Nan takes a deep breath. “I can do that.” We look at Alice and Jase.
Alice shrugs, frowning. “If that’s what you want, but it seems all wrong to me.”
“They know the situation better than we do,” Jase points out. “Okay, Nan. Go open the cellar door. We’ll get this guy in there.”
Naturally, as we’re carrying him in, Tim wakes up, disoriented, and throws up all over Alice. I pinch my nose. The smell’s enough to make anyone gag. Surprisingly, Alice doesn’t get angry, just rolls her eyes and, without any self-consciousness at all, whips off her ruined shirt. We sling Tim, who, despite being thin, is tall and not easily portable, onto the couch. Jase fetches a bucket from beside the washing machine and puts it next to him. Nan sets out a glass of water and some aspirin. Tim lies on his back, looking pale, pale, pale. He opens reddened eyes, focuses hazily on Alice in her black lace bra, says, “Whoa.” Then passes out again.
I got in big trouble for being ten minutes late for curfew last time. But tonight, when I actually was involved in a life-threatening incident, one in which I definitely could have used better, swifter judgment—why on earth didn’t I call 911 on my cell and report a drunk driver?—on this night when the VW pulls into our driveway, the house lights are dark. Mom isn’t even home yet.
“Dodged more than one bullet tonight, Samantha.” Jase hops out to open my door.
I go around to the driver’s side. “Thanks,” I tell Alice. “You were great to do this. Sorry about your shirt.”
Alice fixes me with a stare. “No sweat. If the only thing that idiot comes out of this with is a horrible hangover and a dry-cleaning bill, he’s way luckier than he has any right to be. Jase deserves better than trauma over some girl who made dumb choices and wound up dead.”
“Yes, he does.” I look right back at her. “I know that.”
She turns to Jase. “I’ll go home now, J. You can say good night to your damsel in distress.”
That one stings. Blood rushes to my face. We get to the front door and I lean back against it. “Thank you,” I repeat.
“You’d have done the same for me.” Jase puts his thumb under my chin and tips it up. “It’s nothing.”

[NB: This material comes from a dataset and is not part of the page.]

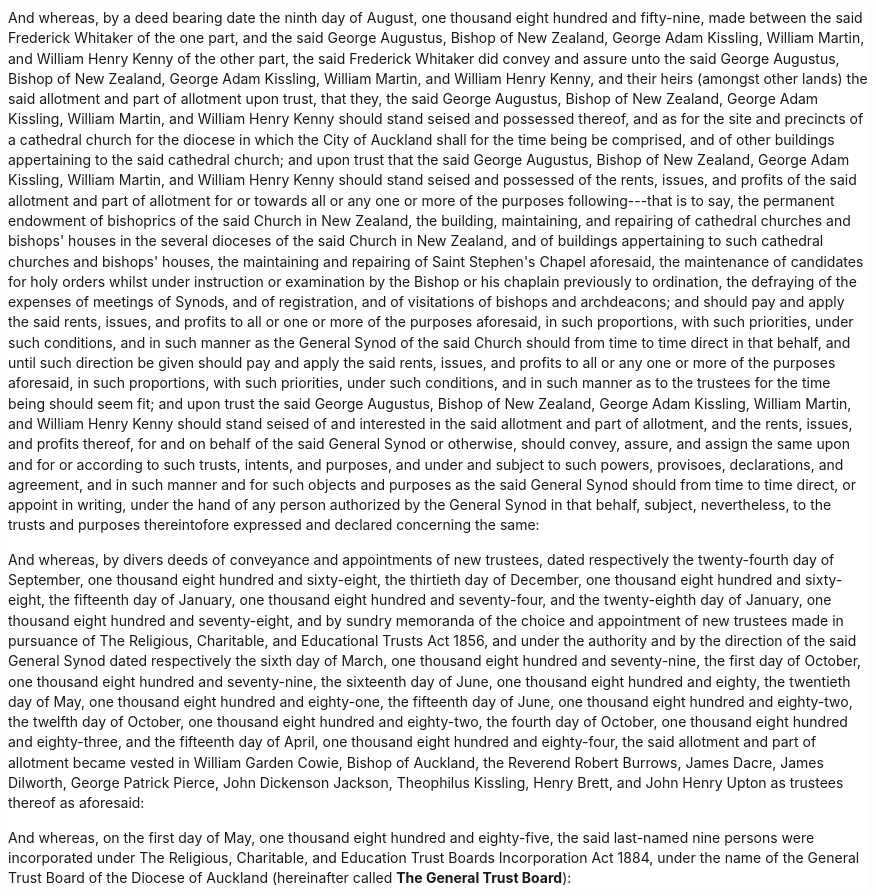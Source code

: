And whereas, by a deed bearing date the ninth day of August, one thousand eight hundred and fifty-nine, made between the said Frederick Whitaker of the one part, and the said George Augustus, Bishop of New Zealand, George Adam Kissling, William Martin, and William Henry Kenny of the other part, the said Frederick Whitaker did convey and assure unto the said George Augustus, Bishop of New Zealand, George Adam Kissling, William Martin, and William Henry Kenny, and their heirs (amongst other lands) the said allotment and part of allotment upon trust, that they, the said George Augustus, Bishop of New Zealand, George Adam Kissling, William Martin, and William Henry Kenny should stand seised and possessed thereof, and as for the site and precincts of a cathedral church for the diocese in which the City of Auckland shall for the time being be comprised, and of other buildings appertaining to the said cathedral church; and upon trust that the said George Augustus, Bishop of New Zealand, George Adam Kissling, William Martin, and William Henry Kenny should stand seised and possessed of the rents, issues, and profits of the said allotment and part of allotment for or towards all or any one or more of the purposes following---that is to say, the permanent endowment of bishoprics of the said Church in New Zealand, the building, maintaining, and repairing of cathedral churches and bishops' houses in the several dioceses of the said Church in New Zealand, and of buildings appertaining to such cathedral churches and bishops' houses, the maintaining and repairing of Saint Stephen's Chapel aforesaid, the maintenance of candidates for holy orders whilst under instruction or examination by the Bishop or his chaplain previously to ordination, the defraying of the expenses of meetings of Synods, and of registration, and of visitations of bishops and archdeacons; and should pay and apply the said rents, issues, and profits to all or one or more of the purposes aforesaid, in such proportions, with such priorities, under such conditions, and in such manner as the General Synod of the said Church should from time to time direct in that behalf, and until such direction be given should pay and apply the said rents, issues, and profits to all or any one or more of the purposes aforesaid, in such proportions, with such priorities, under such conditions, and in such manner as to the trustees for the time being should seem fit; and upon trust the said George Augustus, Bishop of New Zealand, George Adam Kissling, William Martin, and William Henry Kenny should stand seised of and interested in the said allotment and part of allotment, and the rents, issues, and profits thereof, for and on behalf of the said General Synod or otherwise, should convey, assure, and assign the same upon and for or according to such trusts, intents, and purposes, and under and subject to such powers, provisoes, declarations, and agreement, and in such manner and for such objects and purposes as the said General Synod should from time to time direct, or appoint in writing, under the hand of any person authorized by the General Synod in that behalf, subject, nevertheless, to the trusts and purposes thereintofore expressed and declared concerning the same:

And whereas, by divers deeds of conveyance and appointments of new trustees, dated respectively the twenty-fourth day of September, one thousand eight hundred and sixty-eight, the thirtieth day of December, one thousand eight hundred and sixty-eight, the fifteenth day of January, one thousand eight hundred and seventy-four, and the twenty-eighth day of January, one thousand eight hundred and seventy-eight, and by sundry memoranda of the choice and appointment of new trustees made in pursuance of The Religious, Charitable, and Educational Trusts Act 1856, and under the authority and by the direction of the said General Synod dated respectively the sixth day of March, one thousand eight hundred and seventy-nine, the first day of October, one thousand eight hundred and seventy-nine, the sixteenth day of June, one thousand eight hundred and eighty, the twentieth day of May, one thousand eight hundred and eighty-one, the fifteenth day of June, one thousand eight hundred and eighty-two, the twelfth day of October, one thousand eight hundred and eighty-two, the fourth day of October, one thousand eight hundred and eighty-three, and the fifteenth day of April, one thousand eight hundred and eighty-four, the said allotment and part of allotment became vested in William Garden Cowie, Bishop of Auckland, the Reverend Robert Burrows, James Dacre, James Dilworth, George Patrick Pierce, John Dickenson Jackson, Theophilus Kissling, Henry Brett, and John Henry Upton as trustees thereof as aforesaid:

And whereas, on the first day of May, one thousand eight hundred and eighty-five, the said last-named nine persons were incorporated under The Religious, Charitable, and Education Trust Boards Incorporation Act 1884, under the name of the General Trust Board of the Diocese of Auckland (hereinafter called **The General Trust Board**):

“Well, except that I can’t drive, and you never would have gotten yourself into that situation and—”
“Shhh.” He pulls on my lower lip gently with his teeth, then fits his mouth to mine. First so careful, and then so deep and deliberate, that I can’t think of anything at all but his smooth back under my hands. My fingers travel to the springy-soft texture of his hair, and I lose myself in the movement of his lips and his tongue. I’m so glad I’m still alive to feel all those things.
Chapter Twenty-two
When I get to the B&T—an hour early—the next day, I head straight for the pool. I breathe in the chlorine scent, then focus on the steady back and forth motion of my strokes. The routine is coming back. Swim no rest, kick no rest, stroke drill, rest, breath to right, breath to left, breath every third stroke. And so is the timing. Everything else falls away. Forty-five minutes later, I shake out my hair, cupping my hands to my ears to get out the water, then head into Buys by the Bay to find Nan.
Who hasn’t answered any of my texts. I’m imagining the worst. Her parents heard us, came down, and Tim’s already en route to some hard-core camp in the Midwest where he’s going to have to chip granite and eventually get shot by an angry counselor.
But then Nan wouldn’t be calmly sorting aprons in the corner of the store, would she? Maybe she would. Like my mother, my best friend sometimes puts order over the physical world first.
“What’s up with Tim?”
Nan turns around, leans her elbows back against the counter, and looks at me. “He’s fine. Let’s talk about what really matters. Which wasn’t important enough to tell me. Why?”